▶ TASK DIRECTIONS
Go through the entries and set each one down exactly.

[Data extracted from a collection]
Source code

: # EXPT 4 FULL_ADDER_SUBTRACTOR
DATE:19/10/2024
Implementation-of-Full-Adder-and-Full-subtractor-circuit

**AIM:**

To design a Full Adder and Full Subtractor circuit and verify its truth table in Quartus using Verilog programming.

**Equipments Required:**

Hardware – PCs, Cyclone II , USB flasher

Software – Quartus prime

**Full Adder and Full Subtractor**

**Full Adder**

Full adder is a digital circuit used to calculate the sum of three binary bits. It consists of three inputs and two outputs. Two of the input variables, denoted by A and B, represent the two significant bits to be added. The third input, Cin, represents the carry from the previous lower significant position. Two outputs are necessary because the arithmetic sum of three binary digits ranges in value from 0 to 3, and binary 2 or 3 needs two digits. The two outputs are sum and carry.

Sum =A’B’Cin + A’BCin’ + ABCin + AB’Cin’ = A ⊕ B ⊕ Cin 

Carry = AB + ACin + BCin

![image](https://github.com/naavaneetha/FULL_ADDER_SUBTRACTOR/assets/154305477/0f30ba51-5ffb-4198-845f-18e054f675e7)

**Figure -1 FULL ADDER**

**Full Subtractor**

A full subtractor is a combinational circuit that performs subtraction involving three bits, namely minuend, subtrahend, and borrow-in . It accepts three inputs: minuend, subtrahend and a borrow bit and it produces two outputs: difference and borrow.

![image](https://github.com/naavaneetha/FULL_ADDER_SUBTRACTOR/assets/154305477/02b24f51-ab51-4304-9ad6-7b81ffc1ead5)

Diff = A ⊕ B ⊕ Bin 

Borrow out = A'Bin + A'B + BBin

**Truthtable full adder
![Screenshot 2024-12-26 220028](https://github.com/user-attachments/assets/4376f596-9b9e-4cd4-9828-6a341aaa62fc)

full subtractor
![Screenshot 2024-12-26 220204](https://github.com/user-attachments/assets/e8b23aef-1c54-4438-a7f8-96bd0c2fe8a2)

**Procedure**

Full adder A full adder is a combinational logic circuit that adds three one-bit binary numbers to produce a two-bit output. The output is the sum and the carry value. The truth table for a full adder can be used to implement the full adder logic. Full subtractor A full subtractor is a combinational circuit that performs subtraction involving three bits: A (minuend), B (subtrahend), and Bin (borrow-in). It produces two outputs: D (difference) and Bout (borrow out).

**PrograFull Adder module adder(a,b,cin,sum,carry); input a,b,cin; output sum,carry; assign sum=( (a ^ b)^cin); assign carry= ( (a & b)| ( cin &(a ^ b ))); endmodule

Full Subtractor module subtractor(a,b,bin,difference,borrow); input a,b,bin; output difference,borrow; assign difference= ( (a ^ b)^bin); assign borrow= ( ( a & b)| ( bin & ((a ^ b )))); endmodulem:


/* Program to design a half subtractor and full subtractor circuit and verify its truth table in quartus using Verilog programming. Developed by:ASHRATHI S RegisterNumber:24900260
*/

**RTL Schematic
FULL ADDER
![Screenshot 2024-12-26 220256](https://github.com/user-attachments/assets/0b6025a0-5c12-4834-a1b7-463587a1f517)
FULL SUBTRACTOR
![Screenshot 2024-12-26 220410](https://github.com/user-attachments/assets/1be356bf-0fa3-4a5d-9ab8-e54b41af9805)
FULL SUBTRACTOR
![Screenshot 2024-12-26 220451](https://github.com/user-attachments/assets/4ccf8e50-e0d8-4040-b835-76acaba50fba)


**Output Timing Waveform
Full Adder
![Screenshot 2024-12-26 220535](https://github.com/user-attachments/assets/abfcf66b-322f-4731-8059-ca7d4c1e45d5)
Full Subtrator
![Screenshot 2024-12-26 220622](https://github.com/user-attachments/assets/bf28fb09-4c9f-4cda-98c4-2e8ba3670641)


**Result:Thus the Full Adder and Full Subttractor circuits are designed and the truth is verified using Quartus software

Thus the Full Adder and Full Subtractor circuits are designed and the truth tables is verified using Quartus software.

▶ SOLUTION FOR THIS EXERCISE
Source code

: # EXPT 4 FULL_ADDER_SUBTRACTOR
DATE:19/10/2024
Implementation-of-Full-Adder-and-Full-subtractor-circuit

**AIM:**

To design a Full Adder and Full Subtractor circuit and verify its truth table in Quartus using Verilog programming.

**Equipments Required:**

Hardware – PCs, Cyclone II , USB flasher

Software – Quartus prime

**Full Adder and Full Subtractor**

**Full Adder**

Full adder is a digital circuit used to calculate the sum of three binary bits. It consists of three inputs and two outputs. Two of the input variables, denoted by A and B, represent the two significant bits to be added. The third input, Cin, represents the carry from the previous lower significant position. Two outputs are necessary because the arithmetic sum of three binary digits ranges in value from 0 to 3, and binary 2 or 3 needs two digits. The two outputs are sum and carry.

Sum =A’B’Cin + A’BCin’ + ABCin + AB’Cin’ = A ⊕ B ⊕ Cin 

Carry = AB + ACin + BCin

![image](https://github.com/naavaneetha/FULL_ADDER_SUBTRACTOR/assets/154305477/0f30ba51-5ffb-4198-845f-18e054f675e7)

**Figure -1 FULL ADDER**

**Full Subtractor**

A full subtractor is a combinational circuit that performs subtraction involving three bits, namely minuend, subtrahend, and borrow-in . It accepts three inputs: minuend, subtrahend and a borrow bit and it produces two outputs: difference and borrow.

![image](https://github.com/naavaneetha/FULL_ADDER_SUBTRACTOR/assets/154305477/02b24f51-ab51-4304-9ad6-7b81ffc1ead5)

Diff = A ⊕ B ⊕ Bin 

Borrow out = A'Bin + A'B + BBin

**Truthtable full adder
![Screenshot 2024-12-26 220028](https://github.com/user-attachments/assets/4376f596-9b9e-4cd4-9828-6a341aaa62fc)

full subtractor
![Screenshot 2024-12-26 220204](https://github.com/user-attachments/assets/e8b23aef-1c54-4438-a7f8-96bd0c2fe8a2)

**Procedure**

Full adder A full adder is a combinational logic circuit that adds three one-bit binary numbers to produce a two-bit output. The output is the sum and the carry value. The truth table for a full adder can be used to implement the full adder logic. Full subtractor A full subtractor is a combinational circuit that performs subtraction involving three bits: A (minuend), B (subtrahend), and Bin (borrow-in). It produces two outputs: D (difference) and Bout (borrow out).

**PrograFull Adder module adder(a,b,cin,sum,carry); input a,b,cin; output sum,carry; assign sum=( (a ^ b)^cin); assign carry= ( (a & b)| ( cin &(a ^ b ))); endmodule

Full Subtractor module subtractor(a,b,bin,difference,borrow); input a,b,bin; output difference,borrow; assign difference= ( (a ^ b)^bin); assign borrow= ( ( a & b)| ( bin & ((a ^ b )))); endmodulem:


/* Program to design a half subtractor and full subtractor circuit and verify its truth table in quartus using Verilog programming. Developed by:ASHRATHI S RegisterNumber:24900260
*/

**RTL Schematic
FULL ADDER
![Screenshot 2024-12-26 220256](https://github.com/user-attachments/assets/0b6025a0-5c12-4834-a1b7-463587a1f517)
FULL SUBTRACTOR
![Screenshot 2024-12-26 220410](https://github.com/user-attachments/assets/1be356bf-0fa3-4a5d-9ab8-e54b41af9805)
FULL SUBTRACTOR
![Screenshot 2024-12-26 220451](https://github.com/user-attachments/assets/4ccf8e50-e0d8-4040-b835-76acaba50fba)


**Output Timing Waveform
Full Adder
![Screenshot 2024-12-26 220535](https://github.com/user-attachments/assets/abfcf66b-322f-4731-8059-ca7d4c1e45d5)
Full Subtrator
![Screenshot 2024-12-26 220622](https://github.com/user-attachments/assets/bf28fb09-4c9f-4cda-98c4-2e8ba3670641)


**Result:Thus the Full Adder and Full Subttractor circuits are designed and the truth is verified using Quartus software

Thus the Full Adder and Full Subtractor circuits are designed and the truth tables is verified using Quartus software.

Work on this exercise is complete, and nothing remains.